Di samping itu, beberapa kebijakan strategis OJK dalam mendukung pembiayaan sektor perumahan yaitu:
Pertama, Kualitas KPR dapat dinilai hanya berdasarkan ketepatan pembayaran.
Sesuai POJK No.40/POJK.03/2019 tentang Penilaian Kualitas Aset Bank Umum, penetapan kualitas Aset Produktif untuk debitur dengan plafon sampai dengan Rp 5 miliar dapat hanya didasarkan atas ketepatan pembayaran pokok dan/atau bunga (1 pilar), yang juga berlaku untuk KPR. Perlakuan penilaian kualitas aset tersebut bersifat lebih longgar dibandingkan kredit lainnya dimana bank menilai dengan 3 pilar (prospek usaha, kinerja debitur, kemampuan membayar).
Kedua, Kredit Pemilikan Rumah (KPR) dapat dikenakan bobot risiko yang rendah dan ditetapkan secara granular dalam perhitungan aset tertimbang menurut risiko untuk risiko kredit (ATMR Kredit).
Sebagaimana SEOJK No.24/SEOJK.03/2021 tentang Perhitungan ATMR untuk Risiko Kredit dengan Menggunakan Pendekatan Standar bagi Bank Umum, kredit untuk properti rumah tinggal dapat dikenakan bobot risiko ATMR Kredit yang rendah dibandingkan kredit lainnya antara lain kredit kepada korporasi.
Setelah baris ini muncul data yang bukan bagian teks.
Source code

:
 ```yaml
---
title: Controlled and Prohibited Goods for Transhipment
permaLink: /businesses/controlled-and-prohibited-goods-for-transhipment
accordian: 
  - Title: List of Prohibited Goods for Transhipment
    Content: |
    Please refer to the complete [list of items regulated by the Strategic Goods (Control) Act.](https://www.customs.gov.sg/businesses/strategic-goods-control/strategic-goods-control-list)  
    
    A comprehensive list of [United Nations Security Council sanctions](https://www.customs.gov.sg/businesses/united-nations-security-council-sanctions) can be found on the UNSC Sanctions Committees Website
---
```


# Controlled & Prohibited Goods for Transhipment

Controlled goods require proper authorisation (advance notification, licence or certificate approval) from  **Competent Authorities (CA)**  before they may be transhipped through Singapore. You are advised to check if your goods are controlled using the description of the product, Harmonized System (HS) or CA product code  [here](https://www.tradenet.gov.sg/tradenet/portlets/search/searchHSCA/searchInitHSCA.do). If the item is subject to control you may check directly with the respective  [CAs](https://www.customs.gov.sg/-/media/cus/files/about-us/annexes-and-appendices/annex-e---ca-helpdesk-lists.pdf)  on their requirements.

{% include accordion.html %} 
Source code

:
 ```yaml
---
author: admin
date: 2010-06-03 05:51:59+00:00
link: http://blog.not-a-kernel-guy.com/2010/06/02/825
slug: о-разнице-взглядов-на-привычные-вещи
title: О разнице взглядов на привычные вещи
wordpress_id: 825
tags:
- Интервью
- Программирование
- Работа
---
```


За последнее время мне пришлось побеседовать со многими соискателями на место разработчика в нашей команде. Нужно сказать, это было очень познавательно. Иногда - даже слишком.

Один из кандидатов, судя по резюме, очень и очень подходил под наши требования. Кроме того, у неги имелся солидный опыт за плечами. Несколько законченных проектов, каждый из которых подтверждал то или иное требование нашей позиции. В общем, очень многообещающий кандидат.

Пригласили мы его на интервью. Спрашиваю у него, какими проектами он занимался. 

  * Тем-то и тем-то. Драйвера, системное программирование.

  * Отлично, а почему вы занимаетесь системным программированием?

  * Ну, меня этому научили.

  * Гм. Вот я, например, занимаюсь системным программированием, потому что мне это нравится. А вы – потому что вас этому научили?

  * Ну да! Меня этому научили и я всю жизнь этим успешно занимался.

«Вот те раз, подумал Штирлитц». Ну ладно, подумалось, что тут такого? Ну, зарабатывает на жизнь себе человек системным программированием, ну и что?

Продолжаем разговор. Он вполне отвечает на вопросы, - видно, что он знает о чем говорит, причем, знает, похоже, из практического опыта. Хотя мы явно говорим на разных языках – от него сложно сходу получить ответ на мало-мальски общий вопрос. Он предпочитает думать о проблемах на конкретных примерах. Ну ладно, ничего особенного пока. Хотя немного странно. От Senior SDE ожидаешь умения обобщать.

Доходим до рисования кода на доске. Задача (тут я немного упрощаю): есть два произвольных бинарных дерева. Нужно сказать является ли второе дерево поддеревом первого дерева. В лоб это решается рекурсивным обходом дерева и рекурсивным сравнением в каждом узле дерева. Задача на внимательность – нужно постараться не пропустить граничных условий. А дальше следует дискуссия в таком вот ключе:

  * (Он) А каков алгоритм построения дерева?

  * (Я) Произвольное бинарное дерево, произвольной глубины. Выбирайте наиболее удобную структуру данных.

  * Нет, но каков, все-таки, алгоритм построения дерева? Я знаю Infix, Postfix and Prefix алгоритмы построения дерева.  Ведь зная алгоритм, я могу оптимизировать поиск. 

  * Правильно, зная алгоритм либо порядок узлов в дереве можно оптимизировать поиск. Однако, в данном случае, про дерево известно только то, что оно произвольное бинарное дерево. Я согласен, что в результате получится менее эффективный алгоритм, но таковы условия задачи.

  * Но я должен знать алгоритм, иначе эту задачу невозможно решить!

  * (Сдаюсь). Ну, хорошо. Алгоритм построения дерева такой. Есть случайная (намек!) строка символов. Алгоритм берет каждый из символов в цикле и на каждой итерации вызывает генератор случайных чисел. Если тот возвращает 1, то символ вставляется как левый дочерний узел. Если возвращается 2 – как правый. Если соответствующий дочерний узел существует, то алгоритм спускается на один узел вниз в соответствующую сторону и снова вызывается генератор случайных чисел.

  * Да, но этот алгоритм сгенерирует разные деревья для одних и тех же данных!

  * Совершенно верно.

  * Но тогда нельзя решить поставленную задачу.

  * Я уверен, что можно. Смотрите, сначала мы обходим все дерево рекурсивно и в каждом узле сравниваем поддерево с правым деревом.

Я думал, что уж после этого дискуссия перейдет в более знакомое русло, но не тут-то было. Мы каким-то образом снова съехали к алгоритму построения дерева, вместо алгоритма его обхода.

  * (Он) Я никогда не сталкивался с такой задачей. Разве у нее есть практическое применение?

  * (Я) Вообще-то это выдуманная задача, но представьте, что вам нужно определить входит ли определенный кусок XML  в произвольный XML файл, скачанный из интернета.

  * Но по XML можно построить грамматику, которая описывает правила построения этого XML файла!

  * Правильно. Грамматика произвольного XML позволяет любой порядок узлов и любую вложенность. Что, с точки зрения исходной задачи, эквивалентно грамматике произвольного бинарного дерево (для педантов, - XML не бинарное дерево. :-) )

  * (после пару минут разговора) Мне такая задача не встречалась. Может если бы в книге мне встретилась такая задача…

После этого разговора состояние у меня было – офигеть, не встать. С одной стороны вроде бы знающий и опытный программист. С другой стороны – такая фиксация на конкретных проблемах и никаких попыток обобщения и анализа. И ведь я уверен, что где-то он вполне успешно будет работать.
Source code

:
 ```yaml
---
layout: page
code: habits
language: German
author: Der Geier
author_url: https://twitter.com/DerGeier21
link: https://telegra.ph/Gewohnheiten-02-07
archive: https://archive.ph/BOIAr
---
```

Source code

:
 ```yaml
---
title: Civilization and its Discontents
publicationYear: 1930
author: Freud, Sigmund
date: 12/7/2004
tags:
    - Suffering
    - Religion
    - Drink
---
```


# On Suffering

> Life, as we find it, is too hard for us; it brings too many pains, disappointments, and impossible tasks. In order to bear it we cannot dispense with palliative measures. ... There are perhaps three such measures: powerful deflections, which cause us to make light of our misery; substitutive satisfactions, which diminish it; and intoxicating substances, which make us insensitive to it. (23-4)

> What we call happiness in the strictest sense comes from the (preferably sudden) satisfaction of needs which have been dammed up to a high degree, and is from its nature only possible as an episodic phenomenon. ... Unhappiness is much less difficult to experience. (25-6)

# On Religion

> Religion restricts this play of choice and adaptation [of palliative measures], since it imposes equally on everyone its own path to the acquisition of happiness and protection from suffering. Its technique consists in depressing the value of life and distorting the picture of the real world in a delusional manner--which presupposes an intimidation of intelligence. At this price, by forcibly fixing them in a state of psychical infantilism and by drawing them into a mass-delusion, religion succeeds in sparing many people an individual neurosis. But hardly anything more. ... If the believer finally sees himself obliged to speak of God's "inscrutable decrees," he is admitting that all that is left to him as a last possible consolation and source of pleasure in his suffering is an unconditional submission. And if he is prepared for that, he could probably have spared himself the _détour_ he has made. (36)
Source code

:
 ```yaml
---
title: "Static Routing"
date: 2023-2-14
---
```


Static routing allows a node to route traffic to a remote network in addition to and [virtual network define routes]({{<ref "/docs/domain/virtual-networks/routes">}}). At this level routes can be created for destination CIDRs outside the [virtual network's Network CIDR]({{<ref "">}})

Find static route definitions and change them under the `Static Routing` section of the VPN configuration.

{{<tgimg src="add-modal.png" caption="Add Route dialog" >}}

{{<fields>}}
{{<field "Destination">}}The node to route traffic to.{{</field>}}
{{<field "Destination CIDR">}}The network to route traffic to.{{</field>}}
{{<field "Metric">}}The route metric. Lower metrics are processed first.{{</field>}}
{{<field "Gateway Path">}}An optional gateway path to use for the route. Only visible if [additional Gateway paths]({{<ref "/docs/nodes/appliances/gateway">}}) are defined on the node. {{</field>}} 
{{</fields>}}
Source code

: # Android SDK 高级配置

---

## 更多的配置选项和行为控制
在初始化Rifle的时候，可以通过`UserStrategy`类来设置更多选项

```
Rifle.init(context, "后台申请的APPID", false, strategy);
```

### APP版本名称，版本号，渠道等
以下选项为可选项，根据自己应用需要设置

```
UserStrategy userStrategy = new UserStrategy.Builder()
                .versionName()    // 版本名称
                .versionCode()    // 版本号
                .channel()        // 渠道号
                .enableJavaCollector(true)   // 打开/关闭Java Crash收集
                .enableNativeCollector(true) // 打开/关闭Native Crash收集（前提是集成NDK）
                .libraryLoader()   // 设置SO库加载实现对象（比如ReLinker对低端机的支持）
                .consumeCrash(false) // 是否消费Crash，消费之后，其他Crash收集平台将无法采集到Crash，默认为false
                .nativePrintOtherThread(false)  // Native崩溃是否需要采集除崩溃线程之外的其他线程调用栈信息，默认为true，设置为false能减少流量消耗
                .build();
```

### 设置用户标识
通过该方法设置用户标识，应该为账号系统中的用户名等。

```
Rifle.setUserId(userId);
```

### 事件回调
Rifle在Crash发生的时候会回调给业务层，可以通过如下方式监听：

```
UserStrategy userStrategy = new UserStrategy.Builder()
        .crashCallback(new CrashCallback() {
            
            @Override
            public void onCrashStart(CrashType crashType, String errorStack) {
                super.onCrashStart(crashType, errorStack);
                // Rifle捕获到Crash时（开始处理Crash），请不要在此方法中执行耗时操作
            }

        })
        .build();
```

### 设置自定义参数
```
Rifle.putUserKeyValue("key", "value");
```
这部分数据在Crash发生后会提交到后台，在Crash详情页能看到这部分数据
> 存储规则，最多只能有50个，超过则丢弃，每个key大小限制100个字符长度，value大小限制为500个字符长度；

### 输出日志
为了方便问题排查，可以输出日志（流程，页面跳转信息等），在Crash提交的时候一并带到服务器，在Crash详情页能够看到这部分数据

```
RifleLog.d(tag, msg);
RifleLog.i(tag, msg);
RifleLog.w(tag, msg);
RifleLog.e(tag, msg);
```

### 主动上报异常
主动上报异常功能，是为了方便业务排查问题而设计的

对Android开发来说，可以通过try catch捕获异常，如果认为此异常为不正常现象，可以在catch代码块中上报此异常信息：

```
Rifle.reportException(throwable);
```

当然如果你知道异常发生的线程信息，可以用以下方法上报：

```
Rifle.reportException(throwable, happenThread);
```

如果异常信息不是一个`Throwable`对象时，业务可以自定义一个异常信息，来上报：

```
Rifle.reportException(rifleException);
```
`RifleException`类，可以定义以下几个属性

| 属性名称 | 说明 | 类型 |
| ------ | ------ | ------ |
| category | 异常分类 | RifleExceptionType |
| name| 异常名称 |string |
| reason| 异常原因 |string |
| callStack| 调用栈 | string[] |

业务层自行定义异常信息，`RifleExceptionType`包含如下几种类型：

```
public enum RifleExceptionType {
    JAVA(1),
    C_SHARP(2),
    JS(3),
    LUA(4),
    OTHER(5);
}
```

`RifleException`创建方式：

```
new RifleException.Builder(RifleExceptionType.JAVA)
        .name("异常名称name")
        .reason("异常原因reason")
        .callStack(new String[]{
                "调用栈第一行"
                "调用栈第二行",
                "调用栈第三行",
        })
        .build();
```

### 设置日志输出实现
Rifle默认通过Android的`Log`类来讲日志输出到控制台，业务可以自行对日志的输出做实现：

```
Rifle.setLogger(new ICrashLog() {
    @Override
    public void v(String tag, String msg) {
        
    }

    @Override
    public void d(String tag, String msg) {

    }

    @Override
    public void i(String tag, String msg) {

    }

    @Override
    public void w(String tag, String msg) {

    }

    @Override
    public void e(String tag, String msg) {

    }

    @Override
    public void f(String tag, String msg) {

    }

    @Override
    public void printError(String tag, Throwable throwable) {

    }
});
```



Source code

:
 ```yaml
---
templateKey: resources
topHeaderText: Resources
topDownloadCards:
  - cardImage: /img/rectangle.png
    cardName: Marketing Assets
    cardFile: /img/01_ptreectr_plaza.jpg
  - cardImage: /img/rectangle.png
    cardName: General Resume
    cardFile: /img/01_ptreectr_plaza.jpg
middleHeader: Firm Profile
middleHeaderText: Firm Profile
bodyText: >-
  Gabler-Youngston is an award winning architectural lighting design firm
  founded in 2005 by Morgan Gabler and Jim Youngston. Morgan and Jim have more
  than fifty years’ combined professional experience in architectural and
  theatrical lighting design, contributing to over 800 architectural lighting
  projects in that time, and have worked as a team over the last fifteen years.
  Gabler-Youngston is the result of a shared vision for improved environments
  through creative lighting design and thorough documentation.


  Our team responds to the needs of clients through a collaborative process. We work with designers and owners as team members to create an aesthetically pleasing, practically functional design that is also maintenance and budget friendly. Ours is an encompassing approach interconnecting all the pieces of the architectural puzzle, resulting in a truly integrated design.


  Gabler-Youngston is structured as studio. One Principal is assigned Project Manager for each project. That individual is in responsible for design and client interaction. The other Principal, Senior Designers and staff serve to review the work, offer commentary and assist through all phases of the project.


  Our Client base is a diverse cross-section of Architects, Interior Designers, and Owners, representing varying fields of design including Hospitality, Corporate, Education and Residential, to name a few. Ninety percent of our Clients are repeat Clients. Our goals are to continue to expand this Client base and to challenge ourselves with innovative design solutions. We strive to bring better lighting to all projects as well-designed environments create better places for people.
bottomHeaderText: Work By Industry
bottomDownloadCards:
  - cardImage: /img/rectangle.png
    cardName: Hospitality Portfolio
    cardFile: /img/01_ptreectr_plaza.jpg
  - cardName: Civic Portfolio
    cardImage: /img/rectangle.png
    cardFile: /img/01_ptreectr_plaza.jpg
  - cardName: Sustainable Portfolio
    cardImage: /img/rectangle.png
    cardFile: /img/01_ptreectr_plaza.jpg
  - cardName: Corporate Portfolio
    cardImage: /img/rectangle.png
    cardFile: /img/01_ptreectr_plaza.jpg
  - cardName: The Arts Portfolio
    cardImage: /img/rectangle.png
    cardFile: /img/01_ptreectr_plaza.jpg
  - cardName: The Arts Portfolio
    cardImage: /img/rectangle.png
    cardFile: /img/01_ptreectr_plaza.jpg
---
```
Dalam ketentuan tersebut bobot risiko ditetapkan secara granular dengan bobot terendah sebesar 20 persen, berdasarkan Loan To Value (LTV).
Adapun LTV dalam konteks ATMR Kredit dihitung pada setiap posisi akhir bulan berdasarkan nilai tercatat kredit dibandingkan nilai agunan properti, sehingga dengan adanya pembayaran cicilan kredit dan semakin mendekati jatuh tempo, akan terjadi penurunan LTV yang diikuti dengan penurunan bobot ATMR kredit. Dengan demikian, perbankan memiliki ruang permodalan yang lebih besar untuk menyalurkan KPR selanjutnya.
Ketiga, untuk mendukung sisi pendanaan kepada pengembang perumahan, larangan pemberian kredit pengadaan/pengolahan tanah telah dicabut sejak 1 Januari 2023.
OJK telah memberikan keleluasaan bagi pengembang perumahan untuk memperoleh pembiayaan dari perbankan untuk pengadaan/pengolahan tanah, dimana sebelumnya terdapat larangan pemberian kredit untuk pengadaan/pengolahan tanah, sebagaimana diatur pada POJK No.44/POJK.03/2017 jo. POJK No.16/POJK.03/2018 tentang Pembatasan Pemberian Kredit atau Pembiayaan oleh Bank Umum untuk Pengadaan Tanah dan/atau Pengolahan Tanah. Dengan dicabutnya larangan tersebut, bank diiimbau agar lebih menekankan pada penerapan manajemen risiko yang baik.
Selanjutnya, tambah Mahendra, OJK bersama stakeholder terkait akan membahas mengenai dukungan likuiditas bagi pembiayaan program 3 juta rumah mengingat besarnya kebutuhan dana yang dibutuhkan untuk program tersebut, antara lain penyempurnaan skema Efek Beragun Aset Surat Partisipasi (EBA SP) di Pasar Modal.